Donald Trump a lancé ce que beaucoup considèrent comme une guerre imprudente contre l’Iran, une décision apparemment motivée par une impulsion personnelle plutôt que par un calcul stratégique. La mort du guide suprême iranien dans les premières heures du conflit accroît le danger pour toutes les parties impliquées, y compris les États-Unis, Israël et la région dans son ensemble. Même si la situation semble se préparer depuis des mois – avec le renforcement de l’armée américaine et le retrait de Trump de l’accord sur le nucléaire iranien en 2018 – la trajectoire de la guerre et son impact ultime sur le régime iranien restent des inconnues majeures.

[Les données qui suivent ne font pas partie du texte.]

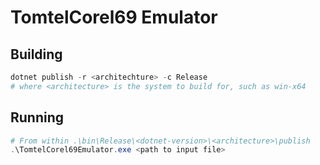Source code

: # TomtelCorel69 Emulator

## Building
```powershell
dotnet publish -r <architechture> -c Release
# where <architecture> is the system to build for, such as win-x64
```

## Running
```powershell
# From within .\bin\Release\<dotnet-version>\<architecture>\publish
.\TomtelCorel69Emulator.exe <path to input file>
```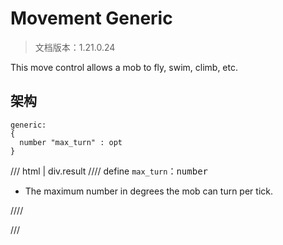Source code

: # Movement Generic

> 文档版本：1.21.0.24

This move control allows a mob to fly, swim, climb, etc.

## 架构

```mcschema
generic:
{
  number "max_turn" : opt
}

```

/// html | div.result
//// define
`max_turn`：<samp>number</samp>

- The maximum number in degrees the mob can turn per tick.


////


///

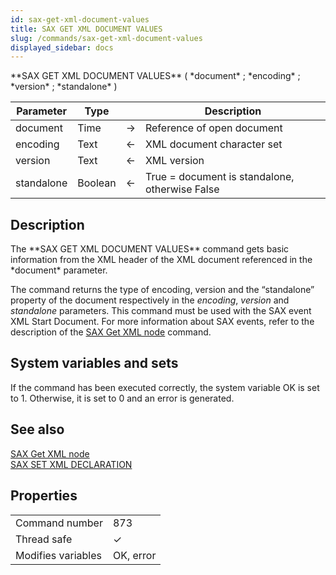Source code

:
 ```yaml
---
id: sax-get-xml-document-values
title: SAX GET XML DOCUMENT VALUES
slug: /commands/sax-get-xml-document-values
displayed_sidebar: docs
---
```


<!--REF #_command_.SAX GET XML DOCUMENT VALUES.Syntax-->**SAX GET XML DOCUMENT VALUES** ( *document* ; *encoding* ; *version* ; *standalone* )<!-- END REF-->
<!--REF #_command_.SAX GET XML DOCUMENT VALUES.Params-->
| Parameter | Type |  | Description |
| --- | --- | --- | --- |
| document | Time | &#8594;  | Reference of open document |
| encoding | Text | &#8592; | XML document character set |
| version | Text | &#8592; | XML version |
| standalone | Boolean | &#8592; | True = document is standalone, otherwise False |

<!-- END REF-->

## Description 

<!--REF #_command_.SAX GET XML DOCUMENT VALUES.Summary-->The **SAX GET XML DOCUMENT VALUES** command gets basic information from the XML header of the XML document referenced in the *document* parameter.<!-- END REF--> 

The command returns the type of encoding, version and the “standalone” property of the document respectively in the *encoding*, *version* and *standalone* parameters. This command must be used with the SAX event XML Start Document. For more information about SAX events, refer to the description of the [SAX Get XML node](sax-get-xml-node.md) command. 

## System variables and sets 

If the command has been executed correctly, the system variable OK is set to 1\. Otherwise, it is set to 0 and an error is generated. 

## See also 

[SAX Get XML node](sax-get-xml-node.md)  
[SAX SET XML DECLARATION](sax-set-xml-declaration.md)  

## Properties

|  |  |
| --- | --- |
| Command number | 873 |
| Thread safe | &check; |
| Modifies variables | OK, error |


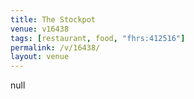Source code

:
 ```yaml
---
title: The Stockpot
venue: v16438
tags: [restaurant, food, "fhrs:412516"]
permalink: /v/16438/
layout: venue
---
```

null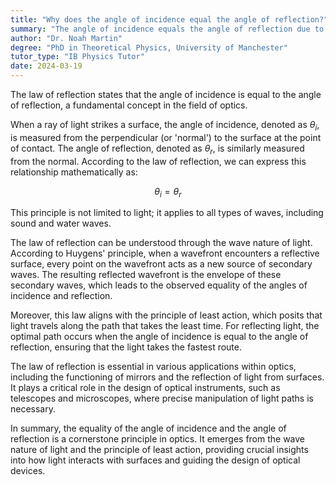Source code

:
 ```yaml
---
title: "Why does the angle of incidence equal the angle of reflection?"
summary: "The angle of incidence equals the angle of reflection due to the law of reflection, a fundamental principle in optics."
author: "Dr. Noah Martin"
degree: "PhD in Theoretical Physics, University of Manchester"
tutor_type: "IB Physics Tutor"
date: 2024-03-19
---
```


The law of reflection states that the angle of incidence is equal to the angle of reflection, a fundamental concept in the field of optics.

When a ray of light strikes a surface, the angle of incidence, denoted as $\theta_i$, is measured from the perpendicular (or 'normal') to the surface at the point of contact. The angle of reflection, denoted as $\theta_r$, is similarly measured from the normal. According to the law of reflection, we can express this relationship mathematically as:

$$
\theta_i = \theta_r
$$

This principle is not limited to light; it applies to all types of waves, including sound and water waves. 

The law of reflection can be understood through the wave nature of light. According to Huygens' principle, when a wavefront encounters a reflective surface, every point on the wavefront acts as a new source of secondary waves. The resulting reflected wavefront is the envelope of these secondary waves, which leads to the observed equality of the angles of incidence and reflection.

Moreover, this law aligns with the principle of least action, which posits that light travels along the path that takes the least time. For reflecting light, the optimal path occurs when the angle of incidence is equal to the angle of reflection, ensuring that the light takes the fastest route.

The law of reflection is essential in various applications within optics, including the functioning of mirrors and the reflection of light from surfaces. It plays a critical role in the design of optical instruments, such as telescopes and microscopes, where precise manipulation of light paths is necessary.

In summary, the equality of the angle of incidence and the angle of reflection is a cornerstone principle in optics. It emerges from the wave nature of light and the principle of least action, providing crucial insights into how light interacts with surfaces and guiding the design of optical devices.
    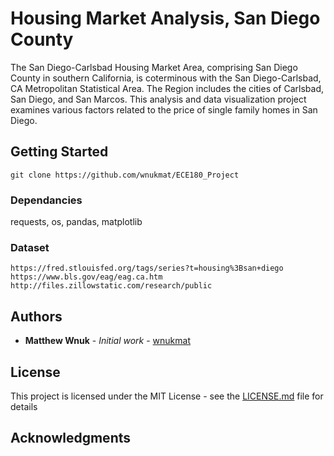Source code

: # Housing Market Analysis, San Diego County
The San Diego-Carlsbad Housing Market Area, comprising San Diego County in southern California, is coterminous with the San Diego-Carlsbad, CA Metropolitan Statistical Area. The Region includes the cities of Carlsbad, San Diego, and San Marcos. This analysis and data visualization project examines various factors related to the price of single family homes in San Diego. 

## Getting Started

```
git clone https://github.com/wnukmat/ECE180_Project
```

### Dependancies

requests,
os,
pandas,
matplotlib

### Dataset

```
https://fred.stlouisfed.org/tags/series?t=housing%3Bsan+diego
https://www.bls.gov/eag/eag.ca.htm
http://files.zillowstatic.com/research/public
```

## Authors

* **Matthew Wnuk** - *Initial work* - [wnukmat](https://github.com/wnukmat)

## License

This project is licensed under the MIT License - see the [LICENSE.md](LICENSE.md) file for details

## Acknowledgments
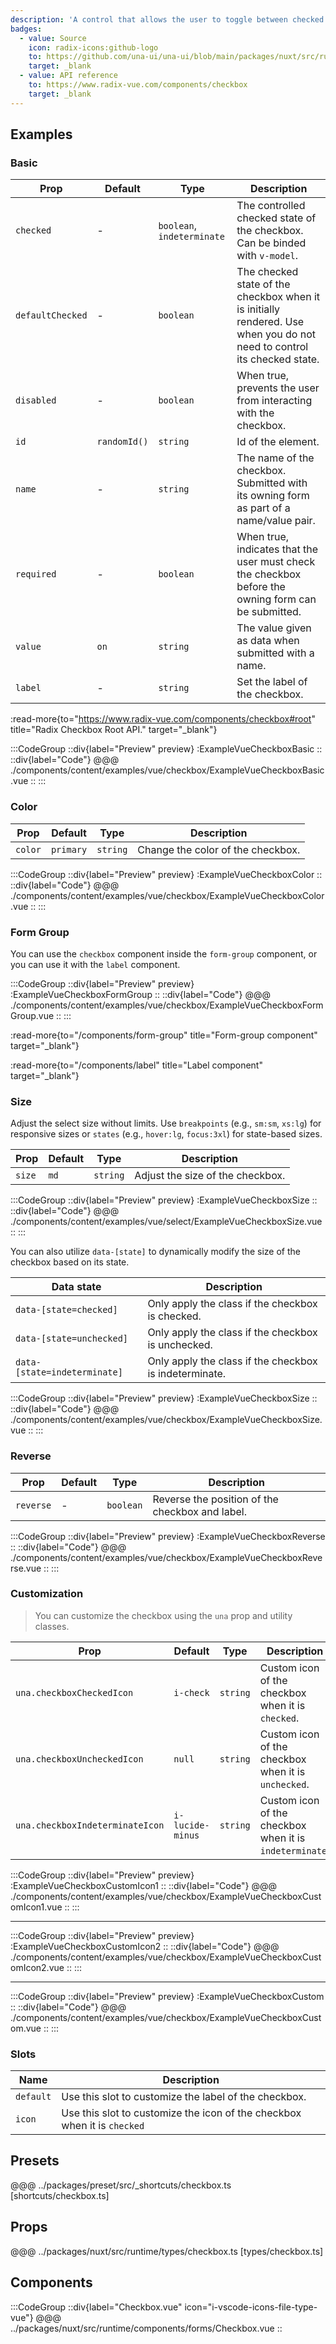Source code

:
 ```yaml
---
description: 'A control that allows the user to toggle between checked and not checked.'
badges:
  - value: Source
    icon: radix-icons:github-logo
    to: https://github.com/una-ui/una-ui/blob/main/packages/nuxt/src/runtime/components/forms/Checkbox.vue
    target: _blank
  - value: API reference
    to: https://www.radix-vue.com/components/checkbox
    target: _blank
---
```


## Examples

### Basic

| Prop             | Default      | Type                       | Description                                                                                                             |
| ---------------- | ------------ | -------------------------- | ----------------------------------------------------------------------------------------------------------------------- |
| `checked`        | -            | `boolean`, `indeterminate` | The controlled checked state of the checkbox. Can be binded with `v-model`.                                             |
| `defaultChecked` | -            | `boolean`                  | The checked state of the checkbox when it is initially rendered. Use when you do not need to control its checked state. |
| `disabled`       | -            | `boolean`                  | When true, prevents the user from interacting with the checkbox.                                                        |
| `id`             | `randomId()` | `string`                   | Id of the element.                                                                                                      |
| `name`           | -            | `string`                   | The name of the checkbox. Submitted with its owning form as part of a name/value pair.                                  |
| `required`       | -            | `boolean`                  | When true, indicates that the user must check the checkbox before the owning form can be submitted.                     |
| `value`          | `on`         | `string`                   | The value given as data when submitted with a name.                                                                     |
| `label`          | -            | `string`                   | Set the label of the checkbox.                                                                                          |

:read-more{to="https://www.radix-vue.com/components/checkbox#root" title="Radix Checkbox Root API." target="_blank"}

:::CodeGroup
::div{label="Preview" preview}
:ExampleVueCheckboxBasic
::
::div{label="Code"}
@@@ ./components/content/examples/vue/checkbox/ExampleVueCheckboxBasic.vue
::
:::

### Color

| Prop    | Default   | Type     | Description                       |
| ------- | --------- | -------- | --------------------------------- |
| `color` | `primary` | `string` | Change the color of the checkbox. |

:::CodeGroup
::div{label="Preview" preview}
:ExampleVueCheckboxColor
::
::div{label="Code"}
@@@ ./components/content/examples/vue/checkbox/ExampleVueCheckboxColor.vue
::
:::

### Form Group

You can use the `checkbox` component inside the `form-group` component, or you can use it with the `label` component.

:::CodeGroup
::div{label="Preview" preview}
:ExampleVueCheckboxFormGroup
::
::div{label="Code"}
@@@ ./components/content/examples/vue/checkbox/ExampleVueCheckboxFormGroup.vue
::
:::

:read-more{to="/components/form-group" title="Form-group component" target="_blank"}

:read-more{to="/components/label" title="Label component" target="_blank"}

### Size

Adjust the select size without limits. Use `breakpoints` (e.g., `sm:sm`, `xs:lg`) for responsive sizes or `states` (e.g., `hover:lg`, `focus:3xl`) for state-based sizes.

| Prop   | Default | Type     | Description                      |
| ------ | ------- | -------- | -------------------------------- |
| `size` | `md`    | `string` | Adjust the size of the checkbox. |

:::CodeGroup
::div{label="Preview" preview}
:ExampleVueCheckboxSize
::
::div{label="Code"}
@@@ ./components/content/examples/vue/select/ExampleVueCheckboxSize.vue
::
:::

You can also utilize `data-[state]` to dynamically modify the size of the checkbox based on its state.

| Data state                   | Description                                            |
| ---------------------------- | ------------------------------------------------------ |
| `data-[state=checked]`       | Only apply the class if the checkbox is checked.       |
| `data-[state=unchecked]`     | Only apply the class if the checkbox is unchecked.     |
| `data-[state=indeterminate]` | Only apply the class if the checkbox is indeterminate. |

:::CodeGroup
::div{label="Preview" preview}
:ExampleVueCheckboxSize
::
::div{label="Code"}
@@@ ./components/content/examples/vue/checkbox/ExampleVueCheckboxSize.vue
::
:::

### Reverse

| Prop      | Default | Type      | Description                                     |
| --------- | ------- | --------- | ----------------------------------------------- |
| `reverse` | -       | `boolean` | Reverse the position of the checkbox and label. |

:::CodeGroup
::div{label="Preview" preview}
:ExampleVueCheckboxReverse
::
::div{label="Code"}
@@@ ./components/content/examples/vue/checkbox/ExampleVueCheckboxReverse.vue
::
:::

### Customization

> You can customize the checkbox using the `una` prop and utility classes.

| Prop                            | Default          | Type     | Description                                             |
| ------------------------------- | ---------------- | -------- | ------------------------------------------------------- |
| `una.checkboxCheckedIcon`       | `i-check`        | `string` | Custom icon of the checkbox when it is `checked`.       |
| `una.checkboxUncheckedIcon`     | `null`           | `string` | Custom icon of the checkbox when it is `unchecked`.     |
| `una.checkboxIndeterminateIcon` | `i-lucide-minus` | `string` | Custom icon of the checkbox when it is `indeterminate`. |

:::CodeGroup
::div{label="Preview" preview}
:ExampleVueCheckboxCustomIcon1
::
::div{label="Code"}
@@@ ./components/content/examples/vue/checkbox/ExampleVueCheckboxCustomIcon1.vue
::
:::

---

:::CodeGroup
::div{label="Preview" preview}
:ExampleVueCheckboxCustomIcon2
::
::div{label="Code"}
@@@ ./components/content/examples/vue/checkbox/ExampleVueCheckboxCustomIcon2.vue
::
:::

---

:::CodeGroup
::div{label="Preview" preview}
:ExampleVueCheckboxCustom
::
::div{label="Code"}
@@@ ./components/content/examples/vue/checkbox/ExampleVueCheckboxCustom.vue
::
:::

### Slots

| Name      | Description                                                              |
| --------- | ------------------------------------------------------------------------ |
| `default` | Use this slot to customize the label of the checkbox.                    |
| `icon`    | Use this slot to customize the icon of the checkbox when it is `checked` |

## Presets

@@@ ../packages/preset/src/_shortcuts/checkbox.ts [shortcuts/checkbox.ts]

## Props

@@@ ../packages/nuxt/src/runtime/types/checkbox.ts [types/checkbox.ts]

## Components

:::CodeGroup
::div{label="Checkbox.vue" icon="i-vscode-icons-file-type-vue"}
@@@ ../packages/nuxt/src/runtime/components/forms/Checkbox.vue
::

Une histoire d’intervention et des conséquences imprévues
Les États-Unis sont depuis longtemps mêlés aux affaires iraniennes. Depuis le coup d’État de la CIA en 1953 qui a installé le Shah jusqu’aux retombées de la révolution de Ruhollah Khomeini après 1979, la politique américaine a remodelé à plusieurs reprises le paysage politique iranien. Les conséquences de ces interventions continuent aujourd’hui de se répercuter sur la région. L’approche actuelle de Trump – une frappe de décapitation avec peu de planification évidente à long terme – risque de répéter les erreurs du passé. Contrairement aux engagements militaires précédents où les États-Unis avaient des objectifs stratégiques clairs, cette guerre semble manquer d’objectif final défini au-delà du vague espoir d’un « changement de régime ».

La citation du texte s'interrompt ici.